PROVIDED ENTRIES:
══════════

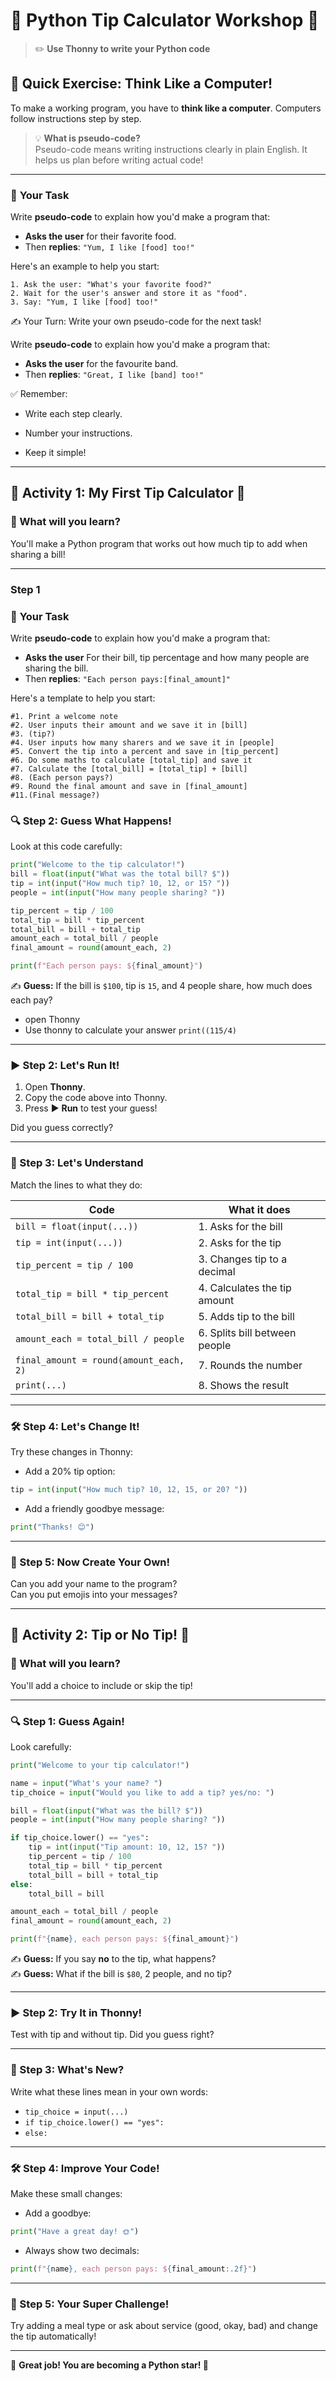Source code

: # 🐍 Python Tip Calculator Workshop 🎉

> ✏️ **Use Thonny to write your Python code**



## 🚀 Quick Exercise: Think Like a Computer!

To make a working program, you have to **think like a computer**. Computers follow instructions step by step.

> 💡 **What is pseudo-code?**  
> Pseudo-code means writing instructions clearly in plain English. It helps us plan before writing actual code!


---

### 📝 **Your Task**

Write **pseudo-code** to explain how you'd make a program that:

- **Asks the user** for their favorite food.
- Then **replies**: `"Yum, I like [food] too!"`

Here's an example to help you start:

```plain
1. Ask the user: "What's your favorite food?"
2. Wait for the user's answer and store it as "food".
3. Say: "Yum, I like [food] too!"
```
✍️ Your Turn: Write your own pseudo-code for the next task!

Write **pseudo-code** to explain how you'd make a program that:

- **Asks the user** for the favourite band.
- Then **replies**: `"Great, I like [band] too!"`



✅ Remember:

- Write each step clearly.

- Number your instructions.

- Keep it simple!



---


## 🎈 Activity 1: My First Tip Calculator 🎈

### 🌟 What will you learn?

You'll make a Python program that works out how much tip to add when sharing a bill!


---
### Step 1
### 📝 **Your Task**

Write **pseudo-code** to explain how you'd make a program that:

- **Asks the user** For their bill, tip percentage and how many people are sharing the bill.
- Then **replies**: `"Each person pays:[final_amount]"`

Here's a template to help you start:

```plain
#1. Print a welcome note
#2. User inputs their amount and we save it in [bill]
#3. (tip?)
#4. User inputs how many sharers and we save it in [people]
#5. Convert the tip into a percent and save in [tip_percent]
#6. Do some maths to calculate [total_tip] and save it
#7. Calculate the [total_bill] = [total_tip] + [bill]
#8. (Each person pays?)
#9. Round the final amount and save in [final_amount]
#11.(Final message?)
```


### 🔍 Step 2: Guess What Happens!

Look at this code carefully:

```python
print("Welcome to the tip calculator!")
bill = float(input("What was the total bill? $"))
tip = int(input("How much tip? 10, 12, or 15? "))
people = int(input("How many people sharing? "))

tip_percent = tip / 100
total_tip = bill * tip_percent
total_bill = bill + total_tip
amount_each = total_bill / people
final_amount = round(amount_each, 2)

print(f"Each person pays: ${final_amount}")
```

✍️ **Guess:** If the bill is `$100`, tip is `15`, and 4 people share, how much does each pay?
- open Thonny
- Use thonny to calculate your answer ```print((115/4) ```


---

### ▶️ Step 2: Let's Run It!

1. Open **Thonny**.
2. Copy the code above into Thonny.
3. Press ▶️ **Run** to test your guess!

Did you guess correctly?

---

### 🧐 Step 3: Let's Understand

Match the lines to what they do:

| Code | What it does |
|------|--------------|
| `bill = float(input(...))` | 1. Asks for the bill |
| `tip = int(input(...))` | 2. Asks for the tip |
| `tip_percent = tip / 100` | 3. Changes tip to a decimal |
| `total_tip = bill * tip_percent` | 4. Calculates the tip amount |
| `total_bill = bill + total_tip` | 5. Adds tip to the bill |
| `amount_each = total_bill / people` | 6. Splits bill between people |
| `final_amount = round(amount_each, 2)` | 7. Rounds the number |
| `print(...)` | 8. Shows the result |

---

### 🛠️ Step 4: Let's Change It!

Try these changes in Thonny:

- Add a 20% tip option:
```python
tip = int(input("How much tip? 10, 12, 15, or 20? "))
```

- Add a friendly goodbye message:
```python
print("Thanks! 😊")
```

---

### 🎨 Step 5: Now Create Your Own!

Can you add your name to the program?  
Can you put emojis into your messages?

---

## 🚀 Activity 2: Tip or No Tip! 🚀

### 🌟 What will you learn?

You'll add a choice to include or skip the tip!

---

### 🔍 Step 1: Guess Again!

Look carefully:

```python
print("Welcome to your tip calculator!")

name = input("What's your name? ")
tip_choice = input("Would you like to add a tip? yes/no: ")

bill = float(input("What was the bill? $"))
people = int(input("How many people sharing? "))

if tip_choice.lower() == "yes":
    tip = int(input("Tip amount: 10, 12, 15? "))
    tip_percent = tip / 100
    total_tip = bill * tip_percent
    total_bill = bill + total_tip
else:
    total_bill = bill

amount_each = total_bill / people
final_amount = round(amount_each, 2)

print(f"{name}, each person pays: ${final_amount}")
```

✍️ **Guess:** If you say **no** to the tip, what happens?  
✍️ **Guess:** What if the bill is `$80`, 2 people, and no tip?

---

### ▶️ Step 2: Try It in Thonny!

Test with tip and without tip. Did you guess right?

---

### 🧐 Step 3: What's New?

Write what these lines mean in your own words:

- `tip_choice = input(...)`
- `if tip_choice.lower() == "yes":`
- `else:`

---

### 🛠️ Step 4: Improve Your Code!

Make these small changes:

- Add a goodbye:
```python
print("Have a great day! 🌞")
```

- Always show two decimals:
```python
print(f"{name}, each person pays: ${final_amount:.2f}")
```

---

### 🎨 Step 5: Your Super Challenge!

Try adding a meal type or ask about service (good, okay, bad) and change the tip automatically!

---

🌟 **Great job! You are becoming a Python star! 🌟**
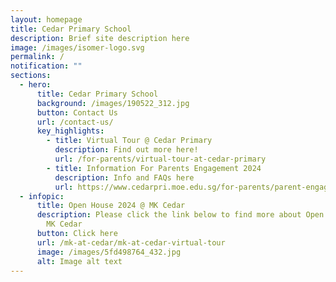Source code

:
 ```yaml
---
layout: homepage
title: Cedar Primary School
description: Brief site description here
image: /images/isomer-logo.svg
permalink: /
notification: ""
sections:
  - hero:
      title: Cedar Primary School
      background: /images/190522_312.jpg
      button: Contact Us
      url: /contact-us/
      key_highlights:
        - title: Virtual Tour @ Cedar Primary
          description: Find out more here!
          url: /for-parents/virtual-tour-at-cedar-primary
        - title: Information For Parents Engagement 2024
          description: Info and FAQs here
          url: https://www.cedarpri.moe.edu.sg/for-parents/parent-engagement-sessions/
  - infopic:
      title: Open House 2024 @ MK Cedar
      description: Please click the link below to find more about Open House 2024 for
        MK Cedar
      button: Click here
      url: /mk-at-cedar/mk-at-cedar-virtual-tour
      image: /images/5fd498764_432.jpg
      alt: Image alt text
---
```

══════════

TASK TO CARRY OUT: Search the entries for "pays" and copy out each line that has it.

TASK RESULT:
- Then **replies**: `"Each person pays:[final_amount]"`
#8. (Each person pays?)
print(f"Each person pays: ${final_amount}")
print(f"{name}, each person pays: ${final_amount}")
print(f"{name}, each person pays: ${final_amount:.2f}")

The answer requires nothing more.